I tried with no writing, and use persist() to trigger computation, for example in HWE, (with 80 cores on 2 machines, totally 320 GB memory, running 16 workers, each with 5 threads):
client = Client("xxx.xxx.xxx.xx:xxxx")
ds = sg.load_dataset("hdfs://node0:9000/1kg.zarr")
ds = sg.variant_stats(ds)
ds = sg.hardy_weinberg_test(ds, alleles=2)
ds = ds.sel(variants=((ds.variant_allele_frequency[:,1] > 0.01) & (ds.variant_hwe_p_value > 1e-6)))
dsHWE = client.persist(ds['variant_hwe_p_value'])
wait(dsHWE)
It fails and I can see from the dashboard that workers are using ~90% of memory. Workers have TimeoutError and CommClosedError errors, and scheduler removes those workers. I'm trying to tune the configurations in distributed.yaml to solve it, but still don't have luck yet.
How do you trigger computation when running on clusters?
Does it work on a much smaller dataset?
Using persist should be fine. And if it works on a smaller dataset, then those problems are probably related to chunk sizes. You could try rechunking the genotypes array in 1kg.zarr to something smaller.
Yes, it works on chromosome 21.
Currently, it has chunk size {"variants": 10000, "samples": 1000} as default values, I'm rechunking the variants dimension to 1000 to see what happens.
It still occurs those timeout/comm errors, but not that many anymore.

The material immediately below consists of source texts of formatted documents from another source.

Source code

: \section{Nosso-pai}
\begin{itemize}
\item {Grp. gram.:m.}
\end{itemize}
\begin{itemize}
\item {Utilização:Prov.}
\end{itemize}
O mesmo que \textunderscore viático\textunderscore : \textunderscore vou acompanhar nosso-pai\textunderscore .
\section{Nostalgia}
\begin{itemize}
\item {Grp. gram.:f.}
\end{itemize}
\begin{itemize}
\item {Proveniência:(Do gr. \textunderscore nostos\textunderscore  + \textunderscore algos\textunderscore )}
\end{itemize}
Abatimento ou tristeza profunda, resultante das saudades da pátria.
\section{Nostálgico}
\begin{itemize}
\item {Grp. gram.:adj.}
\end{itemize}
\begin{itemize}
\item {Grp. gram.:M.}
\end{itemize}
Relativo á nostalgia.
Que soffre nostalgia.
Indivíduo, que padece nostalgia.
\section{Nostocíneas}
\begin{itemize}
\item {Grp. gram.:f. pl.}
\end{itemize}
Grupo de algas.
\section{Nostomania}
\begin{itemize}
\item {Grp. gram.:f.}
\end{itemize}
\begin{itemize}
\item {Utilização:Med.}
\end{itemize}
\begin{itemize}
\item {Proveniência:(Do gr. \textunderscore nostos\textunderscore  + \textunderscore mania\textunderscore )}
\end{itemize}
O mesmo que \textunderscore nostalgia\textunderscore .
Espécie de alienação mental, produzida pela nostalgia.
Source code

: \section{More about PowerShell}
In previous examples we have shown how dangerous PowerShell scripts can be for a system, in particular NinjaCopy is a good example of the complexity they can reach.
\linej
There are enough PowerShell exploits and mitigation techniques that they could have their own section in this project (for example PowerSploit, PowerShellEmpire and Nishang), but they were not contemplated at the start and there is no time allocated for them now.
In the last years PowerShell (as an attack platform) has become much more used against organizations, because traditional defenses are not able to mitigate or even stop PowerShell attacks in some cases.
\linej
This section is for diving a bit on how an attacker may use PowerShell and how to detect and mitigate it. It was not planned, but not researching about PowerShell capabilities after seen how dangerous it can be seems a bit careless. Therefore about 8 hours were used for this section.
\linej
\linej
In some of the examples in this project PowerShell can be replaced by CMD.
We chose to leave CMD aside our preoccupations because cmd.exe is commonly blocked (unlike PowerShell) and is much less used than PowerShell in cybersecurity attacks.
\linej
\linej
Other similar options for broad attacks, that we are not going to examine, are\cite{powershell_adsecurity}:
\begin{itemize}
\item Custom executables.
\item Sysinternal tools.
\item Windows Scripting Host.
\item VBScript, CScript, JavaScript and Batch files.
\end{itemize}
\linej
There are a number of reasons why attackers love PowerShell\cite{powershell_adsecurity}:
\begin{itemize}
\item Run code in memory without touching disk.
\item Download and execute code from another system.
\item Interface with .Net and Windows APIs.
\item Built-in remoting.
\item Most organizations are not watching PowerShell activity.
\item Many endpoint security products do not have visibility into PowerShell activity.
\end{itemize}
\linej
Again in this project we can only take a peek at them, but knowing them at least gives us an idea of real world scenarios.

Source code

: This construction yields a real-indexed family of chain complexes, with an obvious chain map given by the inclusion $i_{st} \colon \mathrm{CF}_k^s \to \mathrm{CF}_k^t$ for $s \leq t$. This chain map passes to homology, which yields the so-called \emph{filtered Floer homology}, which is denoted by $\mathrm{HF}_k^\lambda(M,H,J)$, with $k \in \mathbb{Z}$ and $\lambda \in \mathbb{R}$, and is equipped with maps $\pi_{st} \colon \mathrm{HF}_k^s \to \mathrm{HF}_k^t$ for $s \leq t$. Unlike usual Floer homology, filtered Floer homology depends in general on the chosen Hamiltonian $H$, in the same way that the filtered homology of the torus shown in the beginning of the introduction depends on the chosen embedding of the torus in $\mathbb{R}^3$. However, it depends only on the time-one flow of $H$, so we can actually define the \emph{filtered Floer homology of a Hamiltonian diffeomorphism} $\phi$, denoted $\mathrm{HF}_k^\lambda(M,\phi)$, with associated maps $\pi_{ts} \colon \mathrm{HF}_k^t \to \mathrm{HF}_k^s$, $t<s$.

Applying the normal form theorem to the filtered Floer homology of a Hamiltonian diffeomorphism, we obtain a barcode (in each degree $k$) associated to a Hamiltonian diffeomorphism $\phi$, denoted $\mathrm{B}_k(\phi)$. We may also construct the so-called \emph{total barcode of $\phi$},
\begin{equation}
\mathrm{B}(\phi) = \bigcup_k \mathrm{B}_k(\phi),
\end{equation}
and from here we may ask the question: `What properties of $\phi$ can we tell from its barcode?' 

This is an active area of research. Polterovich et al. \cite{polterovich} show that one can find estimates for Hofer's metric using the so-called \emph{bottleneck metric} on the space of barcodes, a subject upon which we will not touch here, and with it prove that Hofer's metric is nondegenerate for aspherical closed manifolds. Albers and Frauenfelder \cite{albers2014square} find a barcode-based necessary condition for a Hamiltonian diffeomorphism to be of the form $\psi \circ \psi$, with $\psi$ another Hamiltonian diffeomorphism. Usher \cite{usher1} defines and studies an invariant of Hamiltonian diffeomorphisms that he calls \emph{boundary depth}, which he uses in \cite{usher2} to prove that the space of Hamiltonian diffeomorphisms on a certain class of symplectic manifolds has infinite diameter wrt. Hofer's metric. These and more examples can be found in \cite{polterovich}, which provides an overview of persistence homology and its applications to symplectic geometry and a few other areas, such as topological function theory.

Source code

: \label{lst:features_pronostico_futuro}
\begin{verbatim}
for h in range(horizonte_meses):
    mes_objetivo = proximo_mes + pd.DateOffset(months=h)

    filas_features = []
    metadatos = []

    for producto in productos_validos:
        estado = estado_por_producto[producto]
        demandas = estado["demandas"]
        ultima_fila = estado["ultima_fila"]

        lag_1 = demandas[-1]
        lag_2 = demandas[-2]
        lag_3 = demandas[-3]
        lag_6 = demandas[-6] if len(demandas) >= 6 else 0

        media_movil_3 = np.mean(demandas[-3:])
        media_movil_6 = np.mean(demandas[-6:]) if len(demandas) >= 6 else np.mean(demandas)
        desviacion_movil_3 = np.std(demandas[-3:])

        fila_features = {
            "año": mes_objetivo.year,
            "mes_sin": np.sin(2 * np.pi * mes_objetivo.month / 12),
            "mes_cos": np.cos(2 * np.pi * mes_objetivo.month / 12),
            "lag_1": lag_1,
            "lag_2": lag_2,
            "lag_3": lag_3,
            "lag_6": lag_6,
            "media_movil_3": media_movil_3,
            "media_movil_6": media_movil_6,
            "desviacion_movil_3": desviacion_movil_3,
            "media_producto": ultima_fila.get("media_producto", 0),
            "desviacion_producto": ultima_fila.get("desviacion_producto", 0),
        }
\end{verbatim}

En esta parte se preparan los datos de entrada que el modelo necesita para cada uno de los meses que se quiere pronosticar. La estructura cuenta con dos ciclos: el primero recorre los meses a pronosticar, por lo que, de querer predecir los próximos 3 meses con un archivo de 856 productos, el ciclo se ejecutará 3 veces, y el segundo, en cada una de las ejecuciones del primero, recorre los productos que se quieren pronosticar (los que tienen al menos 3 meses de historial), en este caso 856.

And it still loses 2~3 out of 16 workers while running, and the workers have messages:
distributed.worker - WARNING - Unmanaged memory use is high. This may indicate a memory leak or the memory may not be released to the OS; see https://distributed.dask.org/en/latest/worker.html#memtrim for more information. -- Unmanaged memory: 12.72 GiB -- Worker memory limit: 18.00 GiB
So I found that workers are using worker.memory.pause percentage of memory and then stopped/frozen there, the CPU usage dropped to 4% and not making any more progress on tasks. Although worker.memory.pause means scheduler stops assigning new tasks to the worker once the worker has used this percentage of memory, I think worker should finish some assigned tasks and free the memory at this stage and be ready for new tasks.
80 cores on 2 machines, totally 320 GB memory, running 16 workers, each with 5 threads
I would try doubling the amount of memory that each worker has until you no longer get memory issues. For example, try with 5, 2, then 1 threads_per_worker for 16 workers.
Thanks. Sure, I can try allocating more memory for each worker, like 8 workers each with 10 threads to share 320 GB memory.
Maybe calling persist(ds['variant_hwe_p_value']) is using too much memory, is there any other ways to trigger computation but more memory efficient?
HWE on 1kg.zarr can run in single node (160 GB memory), using writing of output to trigger computation. I found dask's default single node scheduler is threaded scheduler, so when running sgkit on one machine, dask would have one worker and as many as ncores of threads?